Work item =>
Could the lines from the one containing "computation of various" through the end of the material below be returned exactly, with nothing else?

—————

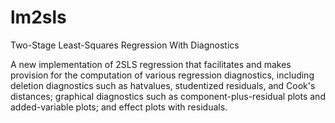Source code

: # lm2sls
Two-Stage Least-Squares Regression With Diagnostics

A new implementation of 2SLS regression that facilitates and makes provision for the
computation of various regression diagnostics, including deletion diagnostics such as
hatvalues, studentized residuals, and Cook's distances; graphical diagnostics such as
component-plus-residual plots and added-variable plots; and effect plots with residuals.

—————

Written response =>
computation of various regression diagnostics, including deletion diagnostics such as
hatvalues, studentized residuals, and Cook's distances; graphical diagnostics such as
component-plus-residual plots and added-variable plots; and effect plots with residuals.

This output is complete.